*** Opening of MATERIAL SHOWN ***

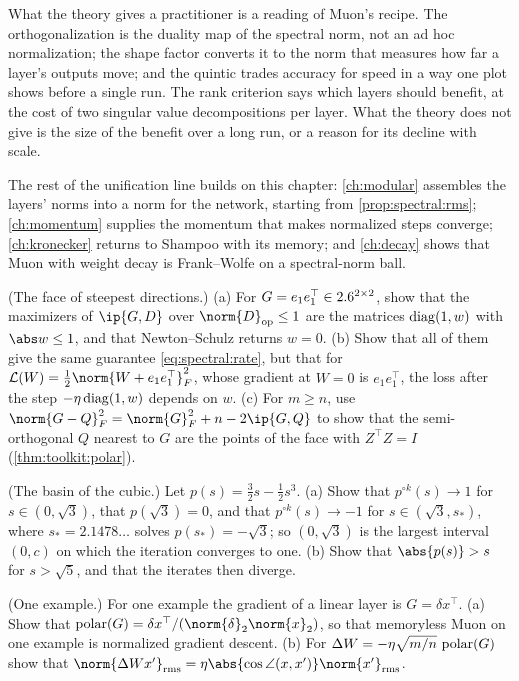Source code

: \begin{refsection}
What the theory gives a practitioner is a reading of Muon's recipe. The orthogonalization is the duality map of the spectral norm, not an ad hoc normalization; the shape factor converts it to the norm that measures how far a layer's outputs move; and the quintic trades accuracy for speed in a way one plot shows before a single run. The rank criterion says which layers should benefit, at the cost of two singular value decompositions per layer. What the theory does not give is the size of the benefit over a long run, or a reason for its decline with scale.

The rest of the unification line builds on this chapter: \cref{ch:modular} assembles the layers' norms into a norm for the network, starting from \cref{prop:spectral:rms}; \cref{ch:momentum} supplies the momentum that makes normalized steps converge; \cref{ch:kronecker} returns to Shampoo with its memory; and \cref{ch:decay} shows that Muon with weight decay is Frank--Wolfe on a spectral-norm ball.

\begin{exercises}
\item \consolidation (The face of steepest directions.) (a) For $G=e_1e_1^\top\in\R^{2\times2}$, show that the maximizers of $\ip{G,D}$ over $\norm{D}_{\op}\le1$ are the matrices $\diag(1,w)$ with $\abs w\le1$, and that Newton--Schulz returns $w=0$. (b) Show that all of them give the same guarantee \eqref{eq:spectral:rate}, but that for $\Loss(W)=\frac12\norm{W+e_1e_1^\top}_F^2$, whose gradient at $W=0$ is $e_1e_1^\top$, the loss after the step $-\eta\diag(1,w)$ depends on $w$. (c) For $m\ge n$, use $\norm{G-Q}_F^2=\norm{G}_F^2+n-2\ip{G,Q}$ to show that the semi-orthogonal $Q$ nearest to $G$ are the points of the face with $Z^\top Z=I$ (\cref{thm:toolkit:polar}).\label{ex:spectral:face}

\item \consolidation (The basin of the cubic.) Let $p(s)=\frac32s-\frac12s^3$. (a) Show that $p^{\circ k}(s)\to1$ for $s\in(0,\sqrt3)$, that $p(\sqrt3)=0$, and that $p^{\circ k}(s)\to-1$ for $s\in(\sqrt3,s_*)$, where $s_*=2.1478\ldots$ solves $p(s_*)=-\sqrt3$; so $(0,\sqrt3)$ is the largest interval $(0,c)$ on which the iteration converges to one. (b) Show that $\abs{p(s)}>s$ for $s>\sqrt5$, and that the iterates then diverge.\label{ex:spectral:basin}

\item \consolidation (One example.) For one example the gradient of a linear layer is $G=\delta x^\top$. (a) Show that $\polar(G)=\delta x^\top/(\norm{\delta}_2\norm{x}_2)$, so that memoryless Muon on one example is normalized gradient descent. (b) For $\Delta W=-\eta\sqrt{m/n}\,\polar(G)$ show that $\norm{\Delta Wx'}_{\rms}=\eta\abs{\cos\angle(x,x')}\norm{x'}_{\rms}$.\label{ex:spectral:rankone}


\end{exercises}
\end{refsection}
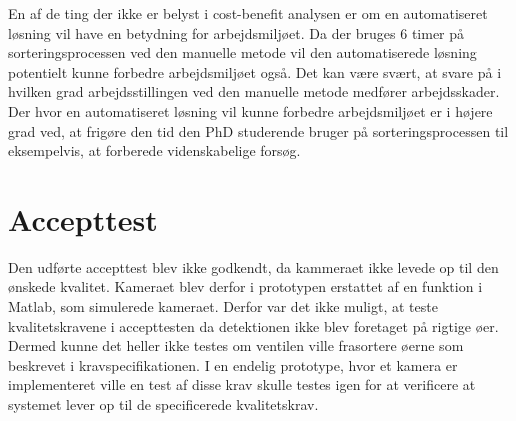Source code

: En af de ting der ikke er belyst i cost-benefit analysen er om en automatiseret løsning vil have en betydning for arbejdsmiljøet. Da der bruges 6 timer på sorteringsprocessen ved den manuelle metode vil den automatiserede løsning potentielt kunne forbedre arbejdsmiljøet også. Det kan være svært, at svare på i hvilken grad arbejdsstillingen ved den manuelle metode medfører arbejdsskader. Der hvor en automatiseret løsning vil kunne forbedre arbejdsmiljøet er i højere grad ved, at frigøre den tid den PhD studerende bruger på sorteringsprocessen til eksempelvis, at forberede videnskabelige forsøg.

\section{Accepttest}
Den udførte accepttest blev ikke godkendt, da kammeraet ikke levede op til den ønskede kvalitet. Kameraet blev derfor i prototypen erstattet af en funktion i Matlab, som simulerede kameraet. Derfor var det ikke muligt, at teste kvalitetskravene i accepttesten da detektionen ikke blev foretaget på rigtige øer. Dermed kunne det heller ikke testes om ventilen ville frasortere øerne som beskrevet i kravspecifikationen. I en endelig prototype, hvor et kamera er implementeret ville en test af disse krav skulle testes igen for at verificere at systemet lever op til de specificerede kvalitetskrav. 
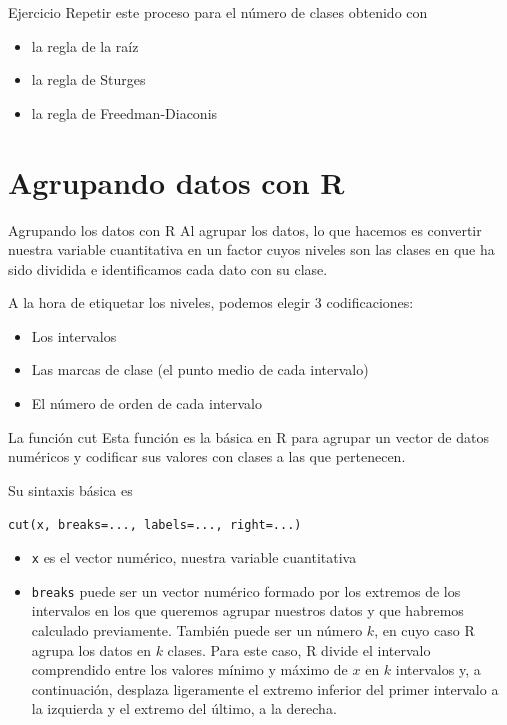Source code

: \documentclass[
  ignorenonframetext,
  aspectratio=169]{beamer}
\providecommand{\tightlist}{%
  \setlength{\itemsep}{0pt}\setlength{\parskip}{0pt}}
\begin{document}
\begin{frame}{Ejercicio}
\protect\hypertarget{ejercicio}{}
Repetir este proceso para el número de clases obtenido con

\begin{itemize}
\tightlist
\item
  la regla de la raíz
\item
  la regla de Sturges
\item
  la regla de Freedman-Diaconis
\end{itemize}
\end{frame}

\hypertarget{agrupando-datos-con-r}{%
\section{Agrupando datos con R}\label{agrupando-datos-con-r}}

\begin{frame}{Agrupando los datos con R}
\protect\hypertarget{agrupando-los-datos-con-r}{}
Al agrupar los datos, lo que hacemos es convertir nuestra variable
cuantitativa en un factor cuyos niveles son las clases en que ha sido
dividida e identificamos cada dato con su clase.

A la hora de etiquetar los niveles, podemos elegir 3 codificaciones:

\begin{itemize}
\tightlist
\item
  Los intervalos
\item
  Las marcas de clase (el punto medio de cada intervalo)
\item
  El número de orden de cada intervalo
\end{itemize}
\end{frame}

\begin{frame}[fragile]{La función cut}
\protect\hypertarget{la-funciuxf3n-cut}{}
Esta función es la básica en R para agrupar un vector de datos numéricos
y codificar sus valores con clases a las que pertenecen.

Su sintaxis básica es

\texttt{cut(x,\ breaks=...,\ labels=...,\ right=...)}

\begin{itemize}
\tightlist
\item
  \texttt{x} es el vector numérico, nuestra variable cuantitativa
\item
  \texttt{breaks} puede ser un vector numérico formado por los extremos
  de los intervalos en los que queremos agrupar nuestros datos y que
  habremos calculado previamente. También puede ser un número \(k\), en
  cuyo caso R agrupa los datos en \(k\) clases. Para este caso, R divide
  el intervalo comprendido entre los valores mínimo y máximo de \(x\) en
  \(k\) intervalos y, a continuación, desplaza ligeramente el extremo
  inferior del primer intervalo a la izquierda y el extremo del último,
  a la derecha.
\end{itemize}
\end{frame}
\end{document}
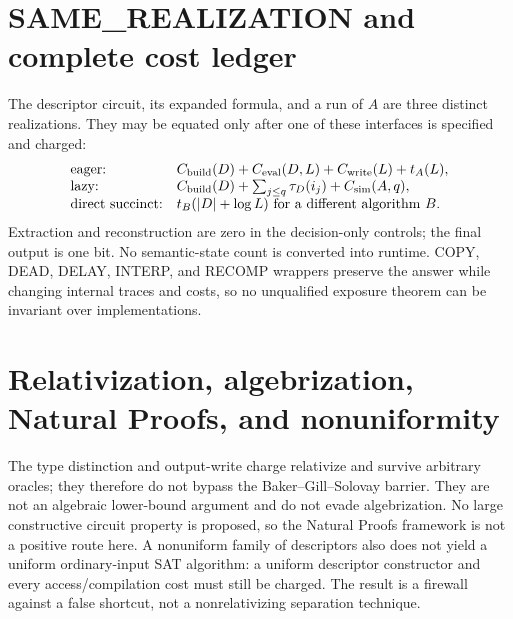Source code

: \documentclass[11pt]{article}
\begin{document}
\section*{SAME\_REALIZATION and complete cost ledger}
The descriptor circuit, its expanded formula, and a run of $A$ are three
distinct realizations.  They may be equated only after one of these interfaces
is specified and charged:
\[
\begin{array}{ll}
\text{eager:}& C_{\rm build}(D)+C_{\rm eval}(D,L)+C_{\rm write}(L)+t_A(L),\\
\text{lazy:}& C_{\rm build}(D)+\sum_{j\le q}\tau_D(i_j)+C_{\rm sim}(A,q),\\
\text{direct succinct:}& t_B(|D|+\log L)\text{ for a different algorithm }B.
\end{array}
\]
Extraction and reconstruction are zero in the decision-only controls; the final
output is one bit.  No semantic-state count is converted into runtime.  COPY,
DEAD, DELAY, INTERP, and RECOMP wrappers preserve the answer while changing
internal traces and costs, so no unqualified exposure theorem can be invariant
over implementations.

\section*{Relativization, algebrization, Natural Proofs, and nonuniformity}
The type distinction and output-write charge relativize and survive arbitrary
oracles; they therefore do not bypass the Baker--Gill--Solovay barrier.  They
are not an algebraic lower-bound argument and do not evade algebrization.  No
large constructive circuit property is proposed, so the Natural Proofs
framework is not a positive route here.  A nonuniform family of descriptors
also does not yield a uniform ordinary-input SAT algorithm: a uniform
descriptor constructor and every access/compilation cost must still be charged.
The result is a firewall against a false shortcut, not a nonrelativizing
separation technique.
\end{document}
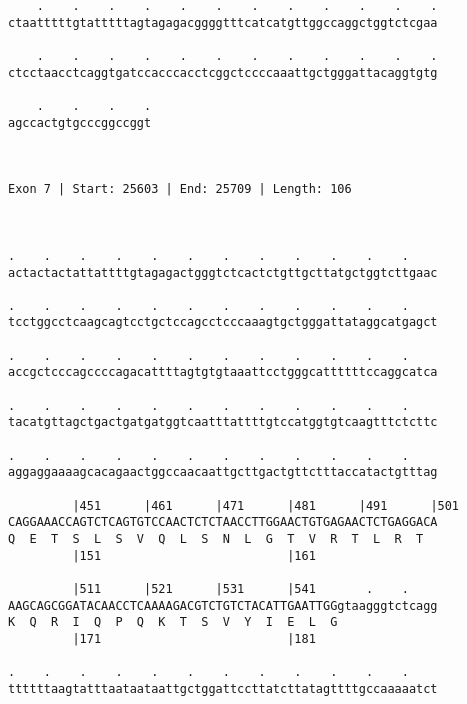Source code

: \documentclass{article}
\begin{document}
\begin{Verbatim}
    .    .    .    .    .    .    .    .    .    .    .    .
ctaatttttgtatttttagtagagacggggtttcatcatgttggccaggctggtctcgaa
                                                            
    .    .    .    .    .    .    .    .    .    .    .    .
ctcctaacctcaggtgatccacccacctcggctccccaaattgctgggattacaggtgtg
                                                            
    .    .    .    .
agccactgtgcccggccggt
                    
                    
 
Exon 7 | Start: 25603 | End: 25709 | Length: 106



.    .    .    .    .    .    .    .    .    .    .    .    
actactactattattttgtagagactgggtctcactctgttgcttatgctggtcttgaac
                                                            
.    .    .    .    .    .    .    .    .    .    .    .    
tcctggcctcaagcagtcctgctccagcctcccaaagtgctgggattataggcatgagct
                                                            
.    .    .    .    .    .    .    .    .    .    .    .    
accgctcccagccccagacattttagtgtgtaaattcctgggcattttttccaggcatca
                                                            
.    .    .    .    .    .    .    .    .    .    .    .    
tacatgttagctgactgatgatggtcaatttattttgtccatggtgtcaagtttctcttc
                                                            
.    .    .    .    .    .    .    .    .    .    .    .    
aggaggaaaagcacagaactggccaacaattgcttgactgttctttaccatactgtttag
                                                            
         |451      |461      |471      |481      |491      |501
CAGGAAACCAGTCTCAGTGTCCAACTCTCTAACCTTGGAACTGTGAGAACTCTGAGGACA
Q  E  T  S  L  S  V  Q  L  S  N  L  G  T  V  R  T  L  R  T  
         |151                          |161                 
  
         |511      |521      |531      |541       .    .    
AAGCAGCGGATACAACCTCAAAAGACGTCTGTCTACATTGAATTGGgtaagggtctcagg
K  Q  R  I  Q  P  Q  K  T  S  V  Y  I  E  L  G              
         |171                          |181                 
  
.    .    .    .    .    .    .    .    .    .    .    .    
ttttttaagtatttaataataattgctggattccttatcttatagttttgccaaaaatct
                                                            

\end{Verbatim}
\end{document}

*** Close of MATERIAL SHOWN ***

■ **TASK TO COMPLETE**: Working from the records above, tally the lines that contain "circuit" and give only the total.

■ **FINISHED TASK**: 2